There is no easier way for politicians or pundits to rally the base this time of year than hyping the “War on Christmas” by liberal elites. Donald Trump’s son Eric told evangelist James Robison in an August interview that one reason Trump decided to run for president was because the White House “Christmas tree” was now called the “holiday tree.” (Multiple outlets noted that no such change had occurred.)
Hostility toward Christmas, Santa Claus, and the Christmas tree has a long history, as does disgust with the holiday’s appropriation by politicians, marketers, and lobbyists. Gerry Bowler’s often hilarious, sometimes tedious Christmas in the Crosshairs: Two Thousand Years of Denouncing and Defending the World’s Most Celebrated Holiday (Oxford University Press) chronicles a mind-boggling array of conflicts stretching from the ancient world to today. Ever ready with wry zingers for Christmas’s legions of opponents or another quote illustrating the quixotic zeal of its appropriators, at times Bowler gives the impression of someone who loves his subject a little too much.
Bowler begins with the fascinating history of how the early church chose December 25 as the day to observe Christmas. The Bible gives little guidance, and Bowler is not convinced by the common argument that the church just decided to Christianize a pagan holiday. Instead, he attributes the date to obscure assumptions the early church made about the timing of Jesus’s conception, and the belief that great people sometimes died on the same date they were conceived (around mid-March, in Jesus’s case). Still, Christmas’s proximity to older pagan festivals would plague its reputation for millennia.
In the medieval era, Christmas became a fixture of Catholic festive culture, which sometimes featured drunken celebrations and “social inversions” such as the “Feast of Fools” and “Feast of the Ass” (that is, the donkey that carried Mary). These rites made Christmas a prime target for many Reformers, who viewed them as an unbiblical “popish” riot. In the 1640s, the Puritan-dominated English Parliament banned Christmas and “all other festival days commonly called ‘Holy-days.’ ” A century and a half later, radical French revolutionaries renamed December 25 “dog day,” viewing citizens who stayed home from work as potential enemies of the secular regime.
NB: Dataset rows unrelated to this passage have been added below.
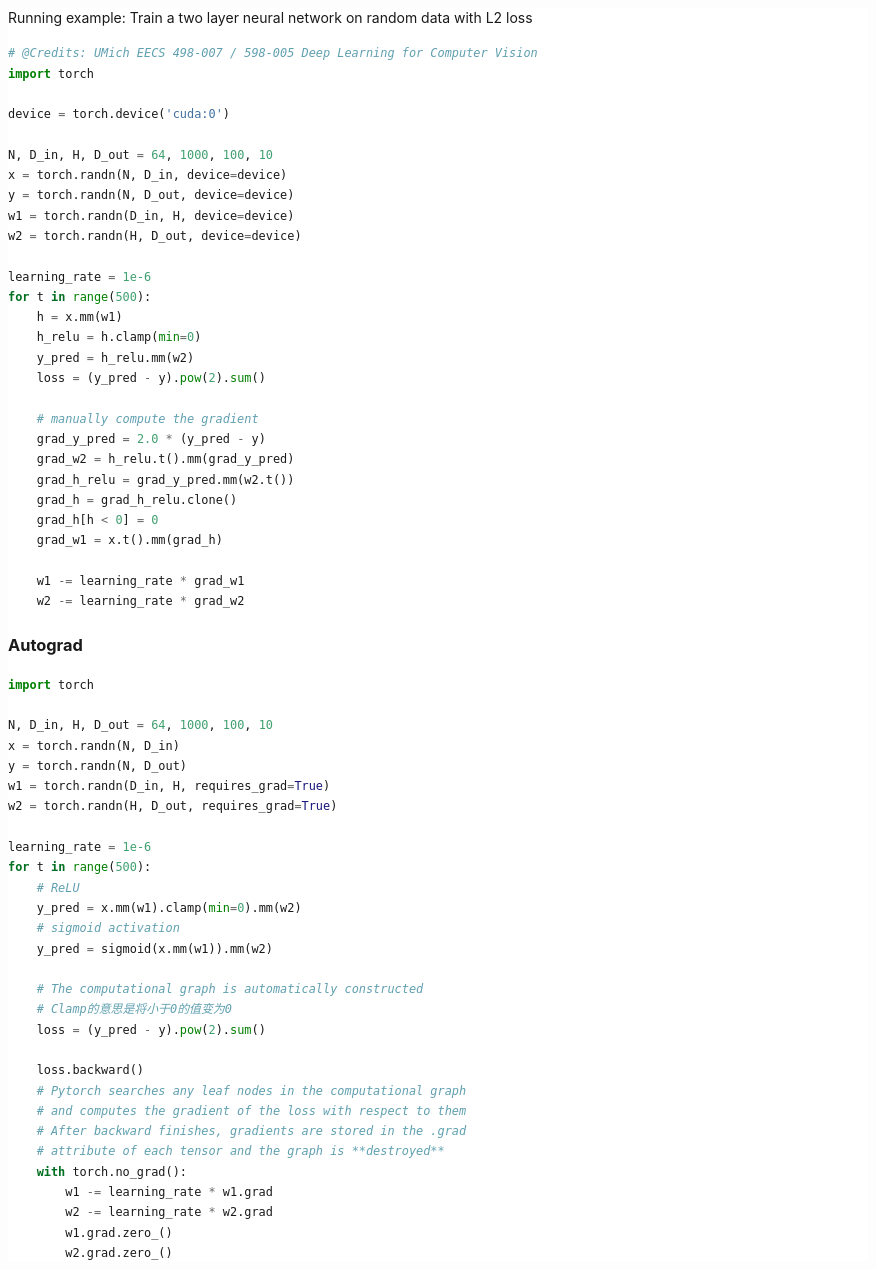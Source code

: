 Running example: Train a two layer neural network on random data with L2 loss

```python :collapsed-lines=5
# @Credits: UMich EECS 498-007 / 598-005 Deep Learning for Computer Vision
import torch

device = torch.device('cuda:0')

N, D_in, H, D_out = 64, 1000, 100, 10
x = torch.randn(N, D_in, device=device)
y = torch.randn(N, D_out, device=device)
w1 = torch.randn(D_in, H, device=device)
w2 = torch.randn(H, D_out, device=device)

learning_rate = 1e-6
for t in range(500):
    h = x.mm(w1)
    h_relu = h.clamp(min=0)
    y_pred = h_relu.mm(w2)
    loss = (y_pred - y).pow(2).sum()

    # manually compute the gradient
    grad_y_pred = 2.0 * (y_pred - y)
    grad_w2 = h_relu.t().mm(grad_y_pred)
    grad_h_relu = grad_y_pred.mm(w2.t())
    grad_h = grad_h_relu.clone()
    grad_h[h < 0] = 0
    grad_w1 = x.t().mm(grad_h)

    w1 -= learning_rate * grad_w1
    w2 -= learning_rate * grad_w2
```

### Autograd

```python :collapsed-lines=5
import torch

N, D_in, H, D_out = 64, 1000, 100, 10
x = torch.randn(N, D_in)
y = torch.randn(N, D_out)
w1 = torch.randn(D_in, H, requires_grad=True)
w2 = torch.randn(H, D_out, requires_grad=True)

learning_rate = 1e-6
for t in range(500):
    # ReLU
    y_pred = x.mm(w1).clamp(min=0).mm(w2)
    # sigmoid activation
    y_pred = sigmoid(x.mm(w1)).mm(w2)

    # The computational graph is automatically constructed
    # Clamp的意思是将小于0的值变为0
    loss = (y_pred - y).pow(2).sum()

    loss.backward()
    # Pytorch searches any leaf nodes in the computational graph
    # and computes the gradient of the loss with respect to them
    # After backward finishes, gradients are stored in the .grad
    # attribute of each tensor and the graph is **destroyed**
    with torch.no_grad():
        w1 -= learning_rate * w1.grad
        w2 -= learning_rate * w2.grad
        w1.grad.zero_()
        w2.grad.zero_()
```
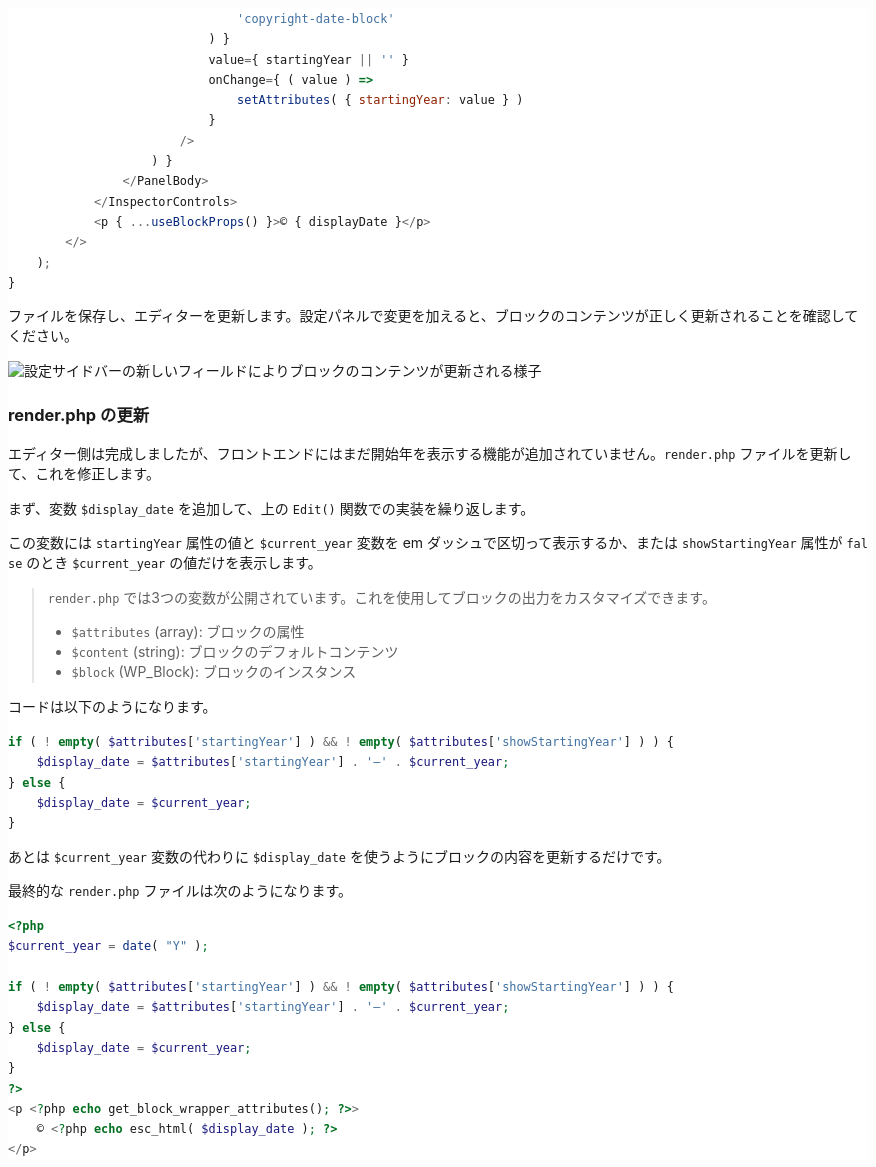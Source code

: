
 ```js
								'copyright-date-block'
							) }
							value={ startingYear || '' }
							onChange={ ( value ) =>
								setAttributes( { startingYear: value } )
							}
						/>
					) }
				</PanelBody>
			</InspectorControls>
			<p { ...useBlockProps() }>© { displayDate }</p>
		</>
	);
}
```


ファイルを保存し、エディターを更新します。設定パネルで変更を加えると、ブロックのコンテンツが正しく更新されることを確認してください。


![設定サイドバーの新しいフィールドによりブロックのコンテンツが更新される様子](https://developer.wordpress.org/files/2023/12/block-tutorial-13.gif)


### render.php の更新


エディター側は完成しましたが、フロントエンドにはまだ開始年を表示する機能が追加されていません。`render.php` ファイルを更新して、これを修正します。


まず、変数 `$display_date` を追加して、上の `Edit()` 関数での実装を繰り返します。


この変数には `startingYear` 属性の値と `$current_year` 変数を em ダッシュで区切って表示するか、または `showStartingYear` 属性が `false` のとき `$current_year` の値だけを表示します。


> `render.php` では3つの変数が公開されています。これを使用してブロックの出力をカスタマイズできます。
> - `$attributes` (array): ブロックの属性
> - `$content` (string): ブロックのデフォルトコンテンツ
> - `$block` (WP_Block): ブロックのインスタンス


コードは以下のようになります。

```php
if ( ! empty( $attributes['startingYear'] ) && ! empty( $attributes['showStartingYear'] ) ) {
	$display_date = $attributes['startingYear'] . '–' . $current_year;
} else {
	$display_date = $current_year;
}
```


あとは `$current_year` 変数の代わりに `$display_date` を使うようにブロックの内容を更新するだけです。


最終的な `render.php` ファイルは次のようになります。

```php
<?php
$current_year = date( "Y" );

if ( ! empty( $attributes['startingYear'] ) && ! empty( $attributes['showStartingYear'] ) ) {
	$display_date = $attributes['startingYear'] . '–' . $current_year;
} else {
	$display_date = $current_year;
}
?>
<p <?php echo get_block_wrapper_attributes(); ?>>
    © <?php echo esc_html( $display_date ); ?>
</p>
```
By 1800, Christmas was in bad shape, associated largely with working-class drunkenness and violence. But in the early 19th century, Christmas “revivalists” like Washington Irving and Charles Dickens began recasting it as a generically religious, culturally wholesome, and family-centered holiday. Clement Clarke Moore made perhaps the most significant contribution with his 1822 “Account of a Visit from St. Nicholas,” better known as “ ‘Twas the Night Before Christmas.” A friendly Santa Claus supplanted St. Nicholas’s traditional threats of wrath against disobedient children. Other menacing nocturnal visitors who had been fixtures of medieval Christmases, such as central Europe’s “Perchta the Disemboweller,” soon vanished before Santa’s kindly image. The gift-giving Santa also transformed Christmas into the merchants’ holiday par excellence.
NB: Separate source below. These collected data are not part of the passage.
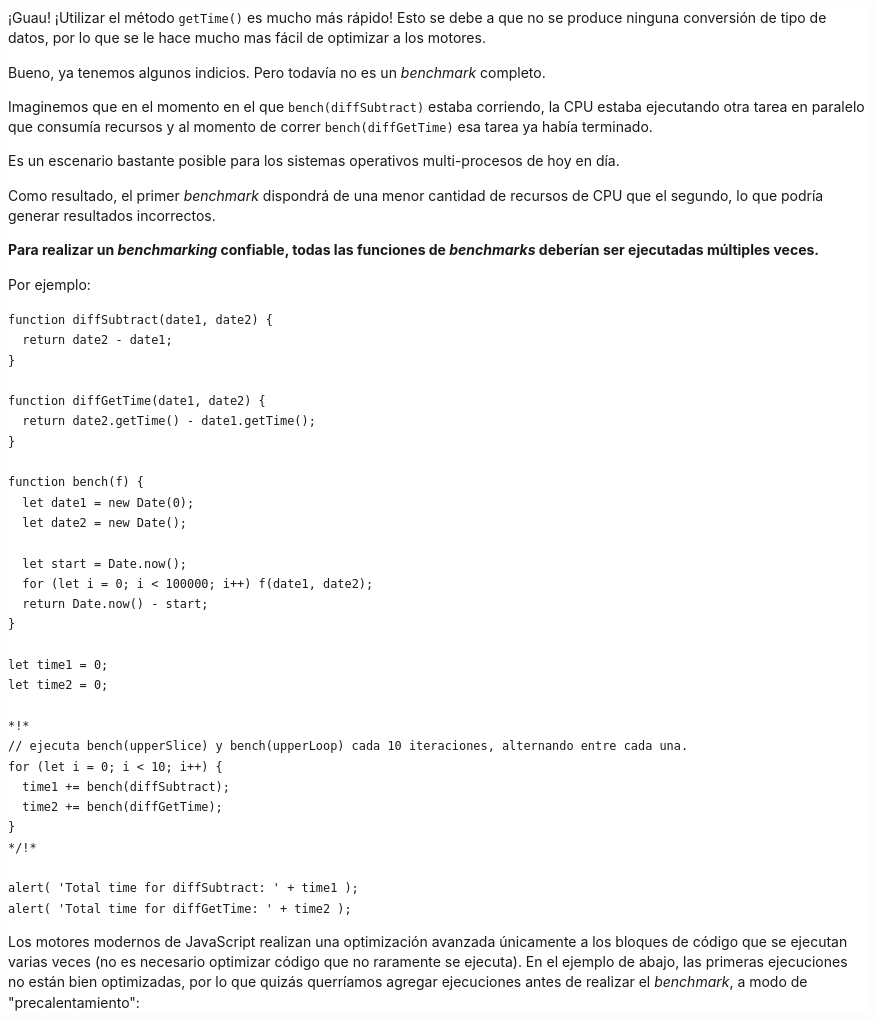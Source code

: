 ¡Guau! ¡Utilizar el método `getTime()` es mucho más rápido! Esto se debe a que no se produce ninguna conversión de tipo de datos, por lo que se le hace mucho mas fácil de optimizar a los motores.

Bueno, ya tenemos algunos indicios. Pero todavía no es un *benchmark* completo.

Imaginemos que en el momento en el que `bench(diffSubtract)` estaba corriendo, la CPU estaba ejecutando otra tarea en paralelo que consumía recursos y al momento de correr `bench(diffGetTime)` esa tarea ya había terminado.

Es un escenario bastante posible para los sistemas operativos multi-procesos de hoy en día.

Como resultado, el primer *benchmark* dispondrá de una menor cantidad de recursos de CPU que el segundo, lo que podría generar resultados incorrectos.

**Para realizar un *benchmarking* confiable, todas las funciones de *benchmarks* deberían ser ejecutadas múltiples veces.**

Por ejemplo:

```código js 
function diffSubtract(date1, date2) {
  return date2 - date1;
}

function diffGetTime(date1, date2) {
  return date2.getTime() - date1.getTime();
}

function bench(f) {
  let date1 = new Date(0);
  let date2 = new Date();

  let start = Date.now();
  for (let i = 0; i < 100000; i++) f(date1, date2);
  return Date.now() - start;
}

let time1 = 0;
let time2 = 0;

*!*
// ejecuta bench(upperSlice) y bench(upperLoop) cada 10 iteraciones, alternando entre cada una.
for (let i = 0; i < 10; i++) {
  time1 += bench(diffSubtract);
  time2 += bench(diffGetTime);
}
*/!*

alert( 'Total time for diffSubtract: ' + time1 );
alert( 'Total time for diffGetTime: ' + time2 );
```

Los motores modernos de JavaScript realizan una optimización avanzada únicamente a los bloques de código que se ejecutan varias veces (no es necesario optimizar código que no raramente se ejecuta). En el ejemplo de abajo, las primeras ejecuciones no están bien optimizadas, por lo que quizás querríamos agregar ejecuciones antes de realizar el *benchmark*, a modo de "precalentamiento":
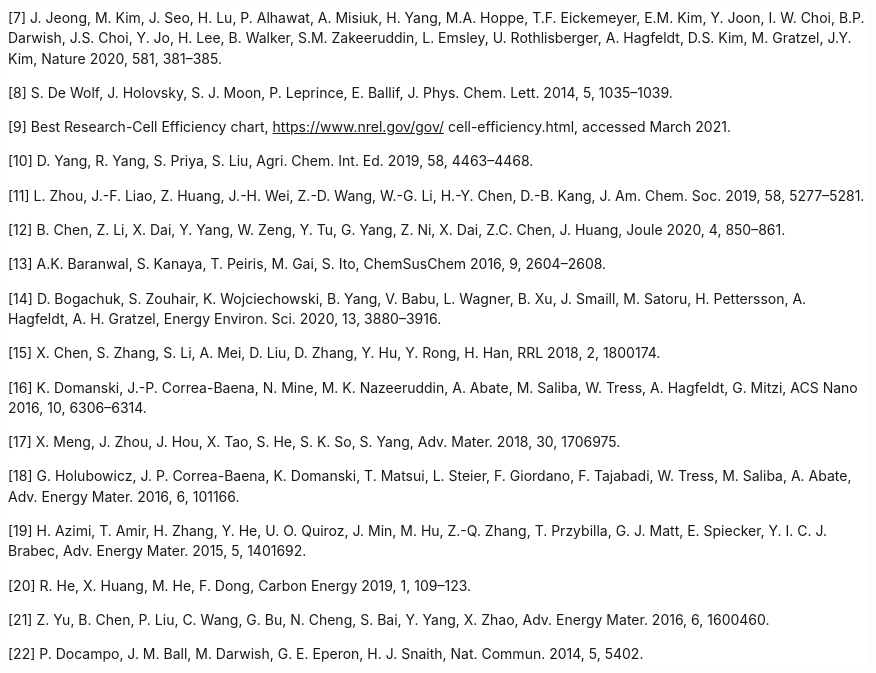 <a name="ref7"></a>
[7] J. Jeong, M. Kim, J. Seo, H. Lu, P. Alhawat, A. Misiuk, H. Yang, M.A. Hoppe, T.F. Eickemeyer, E.M. Kim, Y. Joon, I. W. Choi, B.P. Darwish, J.S. Choi, Y. Jo, H. Lee, B. Walker, S.M. Zakeeruddin, L. Emsley, U. Rothlisberger, A. Hagfeldt, D.S. Kim, M. Gratzel, J.Y. Kim, Nature 2020, 581, 381–385.

<a name="ref8"></a>
[8] S. De Wolf, J. Holovsky, S. J. Moon, P. Leprince, E. Ballif, J. Phys. Chem. Lett. 2014, 5, 1035–1039.

<a name="ref9"></a>
[9] Best Research-Cell Efficiency chart, https://www.nrel.gov/gov/ cell-efficiency.html, accessed March 2021.

<a name="ref10"></a>
[10] D. Yang, R. Yang, S. Priya, S. Liu, Agri. Chem. Int. Ed. 2019, 58, 4463–4468.

<a name="ref11"></a>
[11] L. Zhou, J.-F. Liao, Z. Huang, J.-H. Wei, Z.-D. Wang, W.-G. Li, H.-Y. Chen, D.-B. Kang, J. Am. Chem. Soc. 2019, 58, 5277–5281.

<a name="ref12"></a>
[12] B. Chen, Z. Li, X. Dai, Y. Yang, W. Zeng, Y. Tu, G. Yang, Z. Ni, X. Dai, Z.C. Chen, J. Huang, Joule 2020, 4, 850–861.

<a name="ref13"></a>
[13] A.K. Baranwal, S. Kanaya, T. Peiris, M. Gai, S. Ito, ChemSusChem 2016, 9, 2604–2608.

<a name="ref14"></a>
[14] D. Bogachuk, S. Zouhair, K. Wojciechowski, B. Yang, V. Babu, L. Wagner, B. Xu, J. Smaill, M. Satoru, H. Pettersson, A. Hagfeldt, A. H. Gratzel, Energy Environ. Sci. 2020, 13, 3880–3916.

<a name="ref15"></a>
[15] X. Chen, S. Zhang, S. Li, A. Mei, D. Liu, D. Zhang, Y. Hu, Y. Rong, H. Han, RRL 2018, 2, 1800174.

<a name="ref16"></a>
[16] K. Domanski, J.-P. Correa-Baena, N. Mine, M. K. Nazeeruddin, A. Abate, M. Saliba, W. Tress, A. Hagfeldt, G. Mitzi, ACS Nano 2016, 10, 6306–6314.

<a name="ref17"></a>
[17] X. Meng, J. Zhou, J. Hou, X. Tao, S. He, S. K. So, S. Yang, Adv. Mater. 2018, 30, 1706975.

<a name="ref18"></a>
[18] G. Holubowicz, J. P. Correa-Baena, K. Domanski, T. Matsui, L. Steier, F. Giordano, F. Tajabadi, W. Tress, M. Saliba, A. Abate, Adv. Energy Mater. 2016, 6, 101166.

<a name="ref19"></a>
[19] H. Azimi, T. Amir, H. Zhang, Y. He, U. O. Quiroz, J. Min, M. Hu, Z.-Q. Zhang, T. Przybilla, G. J. Matt, E. Spiecker, Y. I. C. J. Brabec, Adv. Energy Mater. 2015, 5, 1401692.

<a name="ref20"></a>
[20] R. He, X. Huang, M. He, F. Dong, Carbon Energy 2019, 1, 109–123.

<a name="ref21"></a>
[21] Z. Yu, B. Chen, P. Liu, C. Wang, G. Bu, N. Cheng, S. Bai, Y. Yang, X. Zhao, Adv. Energy Mater. 2016, 6, 1600460.

<a name="ref22"></a>
[22] P. Docampo, J. M. Ball, M. Darwish, G. E. Eperon, H. J. Snaith, Nat. Commun. 2014, 5, 5402.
By the mid-19th century, Christmas had come to signify “charity, family togetherness, reunion, and the importance of parental love for children.” It is this version that has become the “biggest single event on the planet,” in Bowler’s estimation.
Christmas’s singular prominence encourages not only critics, but innumerable appropriators. Bowler provides a thorough rundown of the groups, from totalitarians to atheists to animal rights activists, who have used Christmas as a platform for one cause or another. The Nazis replaced Jesus with “Der Fuhrer” in the hymn “Silent Night.” (“Adolf Hitler is Germany’s star, showing us greatness and glory afar.”) The ultra-fundamentalist Westboro Baptist Church replaced “Santa Claus is Comin’ To Town” with “Santa Claus Will Take You To Hell.” Planned Parenthood produced a version of the “Twelve Days of Christmas” in which a lover showers his beloved with gifts related to “family planning.”
The last chapter covers the barrage of lawsuits filed by the ACLU and other secularists who seek to eliminate all vestiges of Christmas from American public life. Bowler is (rightly) frustrated with the “relentlessness” of their litigious flood. He sees complaints like those of the two Caro, Michigan, atheists who professed to be “offended, affronted, intimidated, and distressed” when they saw a crèche on the town square in 2003, as furthering an “umbrage industry.” But he also has little patience for hyper-sensitive rage against the “War on Christmas”—and for those who exploit it to make money or build political capital.
As a cure for our Christmas ills, Bowler recommends the old-fashioned virtue of genuine tolerance, a commitment to “abide with one’s fellow citizens’ choices.” If Starbucks produces an unadorned seasonal red cup, or the Wal-Mart cashier merely says “happy holidays,” there’s no cause for a Moral Majoritarian freakout. Likewise, if baby Jesus shows up on a courthouse lawn somewhere in Middle America, there’s no reason to get lawyers involved. When it comes to Christmas, Bowler pleads, can’t we just live and let live?
Thomas S. Kidd is distinguished professor of history at Baylor University and the author of George Whitefield: America’s Spiritual Founding Father (Yale University Press).